« Le premier ministre britannique David Cameron veut supprimer le chiffrement des services de messagerie ». C’est l’actualité que l’on retrouve partout en ce moment, que ce soit en une des journaux ou sur des sites internet jusque-là inconnus.
Ahh, c’est le genre d’articles qu’on prend plaisir à lire. Les avis divergent d’un extrême à l’autre : « Protégeons la Grande Bretagne des tragédies, comme les attaques terroristes qui ont eu lieu à Paris (si vous le souhaitez, vous pouvez saupoudrer le tout d’un peu de patriotisme et d’un excès d’enthousiasme) » ou « Aaargh, la fin est proche, tout chiffrement sera dorénavant banni !(pour pimenter le tout ajoutez quelques scénarios catastrophe) ».
https://twitter.com/robaeprice/status/554700037520109568
Bizarrement, aucune de ces deux versions ne correspond à la réalité. Mais qu’est-il donc en train de se passer ? Absolument rien : Cameron a simplement posé une question lors de l’une de ses interventions : « Doit-on vraiment autoriser une communication entre des personnes qui, malgré un mandat signé par le secrétaire d’Etat, ne pourra être décryptée ? ». Voici sa réponse à la question : non, on ne peut pas le permettre. Et les conservateurs (dont il fait partie) devraient ils remporter les prochaines élections parlementaires ? Il fera de son mieux pour garantir l’adoption d’une loi qui mettra fin à ce problème.
Evidemment, les medias se sont empressés de déformer et de répandre cette information. D’abord, Cameron n’a jamais fait directement référence au chiffrement. Mais évidemment, tout le monde aimerait penser que c’est de ça qu’il parlait. Vous pouvez faire toutes les suppositions que vous voulez, mais ce n’est pas le moment de paniquer.
Deuxièmement, il existe déjà une loi concernant le chiffrement en Grande Bretagne. En bref, si vous possédez un fichier crypté et que les pouvoirs législatifs veulent y accéder, vous êtes dans l’obligation de leur fournir soit la clé de chiffrement soit un autre code permettant de décrypter le fichier. Tout le monde se fiche de savoir si vous avez la bonne clé ou si vous avez chiffré l’un de vos fichiers. Si vous n’êtes pas en mesure de fournir la clé quand les pouvoirs législatifs vous le demandent, préparez-vous à payer une amende ou à écoper d’une peine de prison. Il suffit de faire le calcul…

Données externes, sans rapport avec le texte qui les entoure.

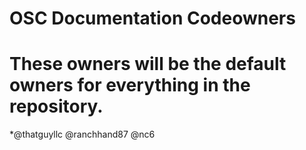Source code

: # OSC Documentation Codeowners

# These owners will be the default owners for everything in the repository.
*@thatguyllc @ranchhand87 @nc6
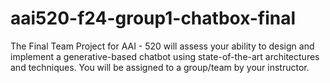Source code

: # aai520-f24-group1-chatbox-final
The Final Team Project for AAI - 520 will assess your ability to design and implement a generative-based chatbot using state-of-the-art architectures and techniques. You will be assigned to a group/team by your instructor.
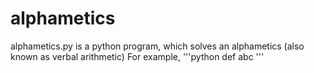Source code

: # alphametics
alphametics.py is a python program, which solves an alphametics (also known as verbal arithmetic)
For example,
'''python
def abc
'''

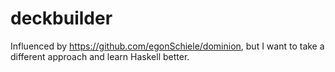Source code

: # deckbuilder

Influenced by https://github.com/egonSchiele/dominion, but I want to take a
different approach and learn Haskell better.
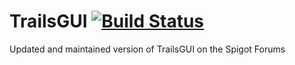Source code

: # TrailsGUI [![Build Status](http://ci.sinndevelopment.com/job/TrailGUI/badge/icon)](http://ci.sinndevelopment.com/job/TrailGUI)
Updated and maintained version of TrailsGUI on the Spigot Forums
 
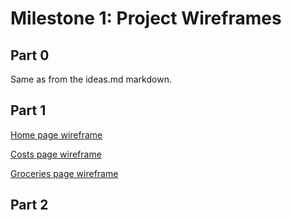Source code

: # Milestone 1: Project Wireframes

## Part 0

Same as from the ideas.md markdown. 

## Part 1

[Home page wireframe](https://whimsical.com/NZejN5u5xHRzn37JEGthho)

[Costs page wireframe](https://whimsical.com/WF8wnRiJi1C3EoHRsHcNc5)

[Groceries page wireframe](https://whimsical.com/9hKTvUntwrP3hJwFBvWYDD)


## Part 2 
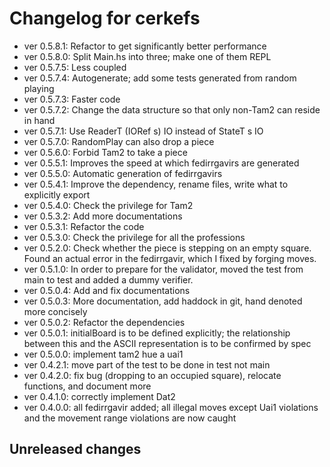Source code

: # Changelog for cerkefs

* ver 0.5.8.1: Refactor to get significantly better performance
* ver 0.5.8.0: Split Main.hs into three; make one of them REPL
* ver 0.5.7.5: Less coupled 
* ver 0.5.7.4: Autogenerate; add some tests generated from random playing
* ver 0.5.7.3: Faster code
* ver 0.5.7.2: Change the data structure so that only non-Tam2 can reside in hand
* ver 0.5.7.1: Use ReaderT (IORef s) IO instead of StateT s IO
* ver 0.5.7.0: RandomPlay can also drop a piece
* ver 0.5.6.0: Forbid Tam2 to take a piece
* ver 0.5.5.1: Improves the speed at which fedirrgavirs are generated
* ver 0.5.5.0: Automatic generation of fedirrgavirs
* ver 0.5.4.1: Improve the dependency, rename files, write what to explicitly export
* ver 0.5.4.0: Check the privilege for Tam2
* ver 0.5.3.2: Add more documentations
* ver 0.5.3.1: Refactor the code
* ver 0.5.3.0: Check the privilege for all the professions
* ver 0.5.2.0: Check whether the piece is stepping on an empty square. Found an actual error in the fedirrgavir, which I fixed by forging moves.
* ver 0.5.1.0: In order to prepare for the validator, moved the test from main to test and added a dummy verifier.
* ver 0.5.0.4: Add and fix documentations
* ver 0.5.0.3: More documentation, add haddock in git, hand denoted more concisely
* ver 0.5.0.2: Refactor the dependencies
* ver 0.5.0.1: initialBoard is to be defined explicitly; the relationship between this and the ASCII representation is to be confirmed by spec
* ver 0.5.0.0: implement tam2 hue a uai1
* ver 0.4.2.1: move part of the test to be done in test not main
* ver 0.4.2.0: fix bug (dropping to an occupied square), relocate functions, and document more
* ver 0.4.1.0: correctly implement Dat2
* ver 0.4.0.0: all fedirrgavir added; all illegal moves except Uai1 violations and the movement range violations are now caught

## Unreleased changes
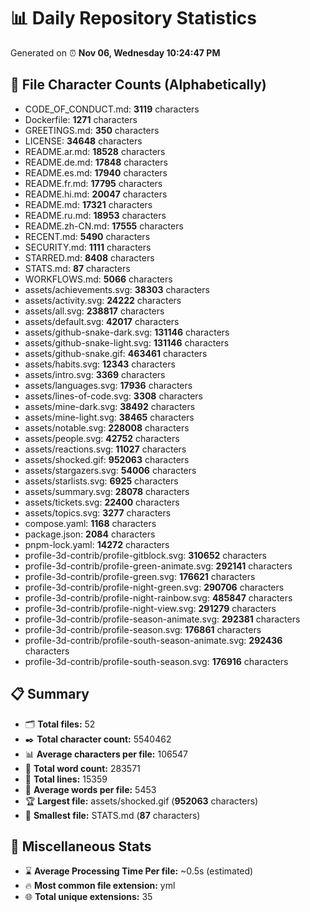# 📊 Daily Repository Statistics
Generated on ⏰ **Nov 06, Wednesday 10:24:47 PM**

## 📂 File Character Counts (Alphabetically)
- CODE_OF_CONDUCT.md: **3119** characters
- Dockerfile: **1271** characters
- GREETINGS.md: **350** characters
- LICENSE: **34648** characters
- README.ar.md: **18528** characters
- README.de.md: **17848** characters
- README.es.md: **17940** characters
- README.fr.md: **17795** characters
- README.hi.md: **20047** characters
- README.md: **17321** characters
- README.ru.md: **18953** characters
- README.zh-CN.md: **17555** characters
- RECENT.md: **5490** characters
- SECURITY.md: **1111** characters
- STARRED.md: **8408** characters
- STATS.md: **87** characters
- WORKFLOWS.md: **5066** characters
- assets/achievements.svg: **38303** characters
- assets/activity.svg: **24222** characters
- assets/all.svg: **238817** characters
- assets/default.svg: **42017** characters
- assets/github-snake-dark.svg: **131146** characters
- assets/github-snake-light.svg: **131146** characters
- assets/github-snake.gif: **463461** characters
- assets/habits.svg: **12343** characters
- assets/intro.svg: **3369** characters
- assets/languages.svg: **17936** characters
- assets/lines-of-code.svg: **3308** characters
- assets/mine-dark.svg: **38492** characters
- assets/mine-light.svg: **38465** characters
- assets/notable.svg: **228008** characters
- assets/people.svg: **42752** characters
- assets/reactions.svg: **11027** characters
- assets/shocked.gif: **952063** characters
- assets/stargazers.svg: **54006** characters
- assets/starlists.svg: **6925** characters
- assets/summary.svg: **28078** characters
- assets/tickets.svg: **22400** characters
- assets/topics.svg: **3277** characters
- compose.yaml: **1168** characters
- package.json: **2084** characters
- pnpm-lock.yaml: **14272** characters
- profile-3d-contrib/profile-gitblock.svg: **310652** characters
- profile-3d-contrib/profile-green-animate.svg: **292141** characters
- profile-3d-contrib/profile-green.svg: **176621** characters
- profile-3d-contrib/profile-night-green.svg: **290706** characters
- profile-3d-contrib/profile-night-rainbow.svg: **485847** characters
- profile-3d-contrib/profile-night-view.svg: **291279** characters
- profile-3d-contrib/profile-season-animate.svg: **292381** characters
- profile-3d-contrib/profile-season.svg: **176861** characters
- profile-3d-contrib/profile-south-season-animate.svg: **292436** characters
- profile-3d-contrib/profile-south-season.svg: **176916** characters

## 📋 Summary
- 🗂️ **Total files:** 52
- ✒️ **Total character count:** 5540462
- 📊 **Average characters per file:** 106547
- 📝 **Total word count:** 283571
- 🧾 **Total lines:** 15359
- 📐 **Average words per file:** 5453
- 🏆 **Largest file:** assets/shocked.gif (**952063** characters)
- 🥉 **Smallest file:** STATS.md (**87** characters)

## 🌟 Miscellaneous Stats
- ⌛ **Average Processing Time Per file:** ~0.5s (estimated)
- 🔥 **Most common file extension:** yml
- 🌐 **Total unique extensions:** 35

David Cameron seeks cooperation of US president over encryption crackdown http://t.co/00G1F0IdSg
— The Guardian (@guardian) January 15, 2015
Mais laissons libre cours à notre imagination. Il est peu probable qu’on supprime le chiffrement des données sur les applications privées. Il y a des façons plus élégantes d’y parvenir. Par exemple, en prenant la liberté d’offrir les clés de chiffrement aux services secrets (n’est-ce pas Blackberry) ou de supprimer le chiffrement dans le cas où l’utilisateur refuserait (comme Lavabit). Il est également possible d’imposer aux fournisseurs de ce type de service de stocker les données physiquement pendant un an et uniquement sur le territoire de l’état en question ; ou de mettre toutes les communications en ligne immédiatement (SORM-2 et la nouvelle législation russe).
Et c’est ce qui se passe dans le monde entier : en Grande Bretagne, où a commencé l’hystérie mentionnée précédemment, la Data Retention and Investigatory Powers Act a été voté en2014, et les législateurs débattent actuellement la Counter-Terrorism and Security Bill. Le message qui se cache derrière tout cela reste le même : la lutte contre le terrorisme, les pirates et la pornographie (sous certaines formes), les ennemis publics, etc.
Mais pourquoi faire toute une histoire autour de WhatsApp, Telegram et d’autres services de messagerie sécurisés ? L’affaire Snowden ne leur a pas suffi ? Cela semble évident que n’importe quel pouvoir à dans l’optique de devenir absolu et d’arriver à contrôler totalement les citoyens, non ? « Mieux vaut prévenir que guérir » affirment-ils. Hélas, ni les membres des services secrets du gouvernement, ni les pouvoirs grandissants ne permettront d’atteindre cet objectif. Mais il n’y a rien de nouveau à cela.
En ce qui concerne cette interdiction de chiffrement, Cory Doctorow a récemment expliqué pourquoi cette idée n’avait pour lui aucun sens. Et bien, cette histoire d’interdiction n’apprend rien à ses défenseurs. Pour vous donner un exemple, Cameron a renforcé la régulation concernant la pornographie en Grande Bretagne, et la loi est en vigueur depuis l’an dernier. Est-ce efficace ? Et bien oui, … en quelque sorte. En gros, pas vraiment.